The Evolution of My Sin


apple one bite

Growing up in my family of origin, it was normal to discuss how absurd other people’s choices were.  I heard (and eventually said) things such as, “Who does that?!” and “I would NEVER act like that!”  We pretty much had the corner on the market when it came to how to parent, how to behave in public and just generally how to do everything and how to be at all times.

I carried on this tradition with my own family for longer than I care to admit.  At some point I realized in the midst of utter shame that I was the leader of my “judgmental & gossipy pack,” so I began praying a bunch and worked toward not criticizing almost everyone we encountered on the regular.  It was clear to me that, while I believed almost every “normal” family did this on their way home from gatherings, it was not healthy, nor very Christlike, and I wanted better for my children.  I wanted better for myself and my character.

Several years ago, after I had been intentionally working on extinguishing this ugly behavior,  I felt very convicted and decided I didn’t want to participate in it with my family of origin any longer.  This is when I realized that what we were doing was gossiping and I could put a name to my sin. Up to this point, it had honestly not dawned on me that what we were doing was judgmental gossiping.  The next time I was on the phone and my family member began to criticize another family member’s parenting and marital choices, I calmly said, “I feel like what we’re doing is gossiping and I don’t want our conversations to be about this kind of stuff.  I would prefer to talk about you or something else because…”  And at that point the other person began screaming at me a bit maniacally, hung up on me, and then did not speak to me for almost 4 months.  This was not how I envisioned this scene.  I was certain that after I had poured so much prayer into it and was speaking out of my own shame and love that it would be received in kind.

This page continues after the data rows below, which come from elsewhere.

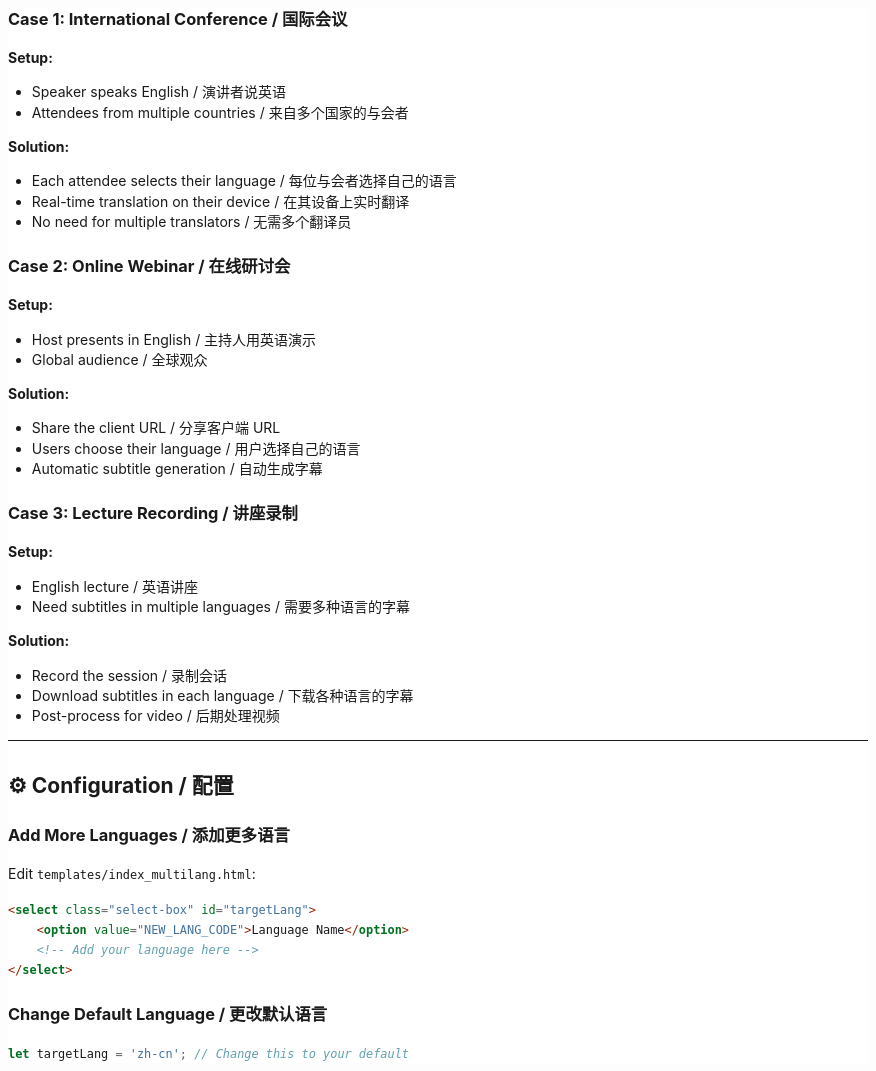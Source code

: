 ### Case 1: International Conference / 国际会议

**Setup:**
- Speaker speaks English / 演讲者说英语
- Attendees from multiple countries / 来自多个国家的与会者

**Solution:**
- Each attendee selects their language / 每位与会者选择自己的语言
- Real-time translation on their device / 在其设备上实时翻译
- No need for multiple translators / 无需多个翻译员

### Case 2: Online Webinar / 在线研讨会

**Setup:**
- Host presents in English / 主持人用英语演示
- Global audience / 全球观众

**Solution:**
- Share the client URL / 分享客户端 URL
- Users choose their language / 用户选择自己的语言
- Automatic subtitle generation / 自动生成字幕

### Case 3: Lecture Recording / 讲座录制

**Setup:**
- English lecture / 英语讲座
- Need subtitles in multiple languages / 需要多种语言的字幕

**Solution:**
- Record the session / 录制会话
- Download subtitles in each language / 下载各种语言的字幕
- Post-process for video / 后期处理视频

---

## ⚙️ Configuration / 配置

### Add More Languages / 添加更多语言

Edit `templates/index_multilang.html`:

```html
<select class="select-box" id="targetLang">
    <option value="NEW_LANG_CODE">Language Name</option>
    <!-- Add your language here -->
</select>
```

### Change Default Language / 更改默认语言

```javascript
let targetLang = 'zh-cn'; // Change this to your default
```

I’d like to tell you that I never get in the car with my family and begin to chat it up about how so-and-so spoke to so-and-so very rudely or how much so-and-so bragged about his whatever, but that would be a lie.  The good news is that since we’ve been working on this as a family for years, I can usually count on someone to guide me back to Jesus in love.

It’s not unusual for my husband, our three youngest children and I to occasionally discuss what we believe is gossip.  Because while we believe that our family is a safe place to vomit without judgement, we also, now and then, cross the line into the realm of gossip and/or judgement.  It is a fine line, and sometimes, when our emotions are high or our egos are bruised or someone’s heart has been broken, my mama-bear comes out in all of her ferocious “glory,” instead of my faithful daughter in her beautiful humility.  Sometimes because we are all reeling from the unfair blow one of us received, we forget Who has us and we don’t pull each other back into His will, or toward the faith that He’s working it all out for a minute.


Now, let me just say that the only thing worse than not being gently pulled away from the ledge of judging and gossip is a confidant who immediately throws anecdotal christianity all over my pain, so that I don’t feel seen or heard, but I do feel as if I’ve been served a big old judgement sandwich.  I know that people think that they are helping and pointing me back toward Jesus, but before doing that, a wounded person needs to feel safe, heard and not judged.   (and if you ask my kiddos they will tell you I’ve done this a time or two)…  Just the other day, one of my precious children was sharing the anxiety he was experiencing, and I immediately began wrapping it all up in a nice little b.s. Jesus package to which he replied, “I know all of that, Mom, I just need to express my feelings in a safe place before I can get there.  Please don’t shame me.”  I thought I was making him feel better, but, really, he just needed to be heard without judgement and without me trying to fix everything.  – Like I could do that in a million years, anyway!

So, initially I joined right in to the sin of my family of origin.  As an adult and especially, as a mama I realized this sin was wrong.  Years after that I could name the sins – Judgement and Gossip. All the while, I have been praying about this, feeling shame off and on as I stumble, and then I hear about something called the enneagram.  I’ve done plenty of personality tests, many of which have been extremely helpful and had a positive effect of my life such as MBTI, StrengthsFinder, love languages, and spiritual gifts tests.  The enneagram, however, has definitely had the biggest impact on my life.  In the evolution of this particular sin, it has been a game-changer.  Your enneagram number is not a personality test, but it is more about determining the essence of who God made you to be.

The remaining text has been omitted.